Sunday, April 15, 2012

Google, Its Future, and the Business Cycle

I read an article titled "The Education of Larry Page" by Brad Stone in the Bloomberg Businessweek magazine that made me think about two things:  the future of Google, and the business cycle.

For people like me who use Gmail, Blogger, and Google Search, the future of Google matters.  Larry Page came back to lead the company he co-founded with Sergey Brin, and it's interesting to see how his vision for this industry giant will play out.

Under Page, Google has reorganized itself into seven divisions:  Search, Ads, YouTube, Android, Chrome, Commerce, and Social Networking.  To some degree, these correlate with what you see on the Google start page--above the search window and the button to download the Chrome navigator, you see You+, Search, Images, Maps, Play, YouTube, News, Gmail, Documents, Calendar, and More.

Since 50% of smartphones use the Android operating system, Google appears to be doing well in the phone arena.  Also, they're trying to buy Motorola Mobility for $12.5 billion, probably for the many patents that deal would bring.  Google is also still the dominant search engine, which means their Advertisements division is making them lots of money.

In other areas, the giant has staggered.  While their Google+ social network already has 100 million members, those members only spend 3 to 4 minutes per month on the service.  Whereas Facebook members spend 7.5 hours a month, and Facebook has 850 million users.

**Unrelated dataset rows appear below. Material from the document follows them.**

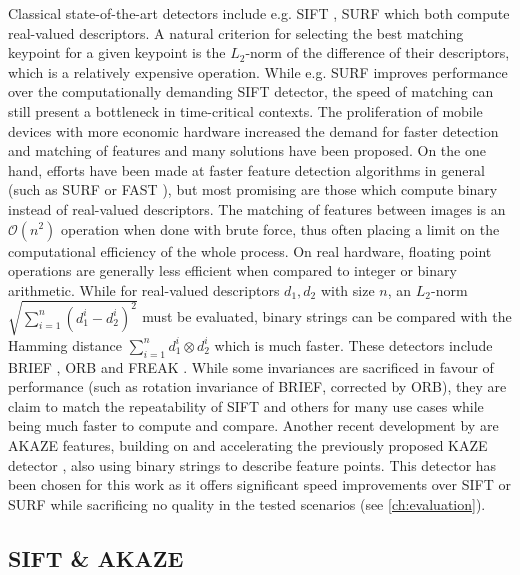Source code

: Classical state-of-the-art detectors include e.g. SIFT \citep{lowe1999}, SURF
\citep{bay2006} which both compute real-valued descriptors. A natural criterion
for selecting the best matching keypoint for a given keypoint is the $L_2$-norm
of the difference of their descriptors, which is a relatively expensive
operation. While e.g. SURF improves performance over the computationally
demanding SIFT detector, the speed of matching can still present a bottleneck in
time-critical contexts. The proliferation of mobile devices with more economic
hardware increased the demand for faster detection and matching of features and
many solutions have been proposed. On the one hand, efforts have been made at
faster feature detection algorithms in general (such as SURF or FAST
\citep{rosten2005}), but most promising are those which compute binary instead
of real-valued descriptors. The matching of features between images is an
$\mathcal{O}(n^2)$ operation when done with brute force, thus often placing a
limit on the computational efficiency of the whole process. On real hardware,
floating point operations are generally less efficient when compared to integer
or binary arithmetic. While for real-valued descriptors $d_1,d_2$ with size $n$,
an $L_2$-norm $\sqrt{\sum_{i=1}^n (d_1^i - d_2^i)^2}$ must be evaluated,
binary strings can be compared with the Hamming distance $\sum_{i=1}^n d_1^i
\otimes d_2^i$ which is much faster. These detectors include BRIEF
\citep[Binary Robust Independent Elementary Features]{calonder2010}, ORB
\citep[Oriented BRIEF]{rublee2011} and FREAK \citep[Fast Retina
Keypoint]{ortiz2012}. While some invariances are sacrificed in favour of
performance (such as rotation invariance of BRIEF, corrected by ORB), they are
claim to match the repeatability of SIFT and others for many use cases while
being much faster to compute and compare. Another recent development by
\citet{alcantarilla2013} are AKAZE features, building on and accelerating the
previously proposed KAZE detector \citep{alcantarilla2012}, also using binary
strings to describe feature points. This detector has been chosen for this work
as it offers significant speed improvements over SIFT or SURF while sacrificing
no quality in the tested scenarios (see \autoref{ch:evaluation}).

\subsection{SIFT \& AKAZE}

There is also controversy--Google's move to combine results from their search engine with Google+ content raised concerns at the US Federal Trade Commission.  In both Europe and the US, there are questions on whether their search engine results favors their own content, which may pose an anti-trust problem.  Even their Street View cars have become suspect because these roving vehicles may have gathered data from the wireless home networks they pass.

If you go to the More section of the Google start page and click "Even More," you'll see all sorts of interesting products and services, many of which are Google versions of other popular applications.  As a company with a lot of smart people (30,000 employees) backed by a lot of money, they can afford to experiment with all sorts of things.  But just because you can doesn't mean you necessarily should.  It's funny that on their "What we believe" page, number 2 on their list of maxims is, "It’s best to do one thing really, really well."  And yet over the last several years, it appears they've tried to do 50 different things well.

All of this leads me to a question:  Are the cycles of business like the lives of animals (including humans)? Is there a predictable cycle of birth, growth, stability (and perhaps even dominance), then decline, replacement and death?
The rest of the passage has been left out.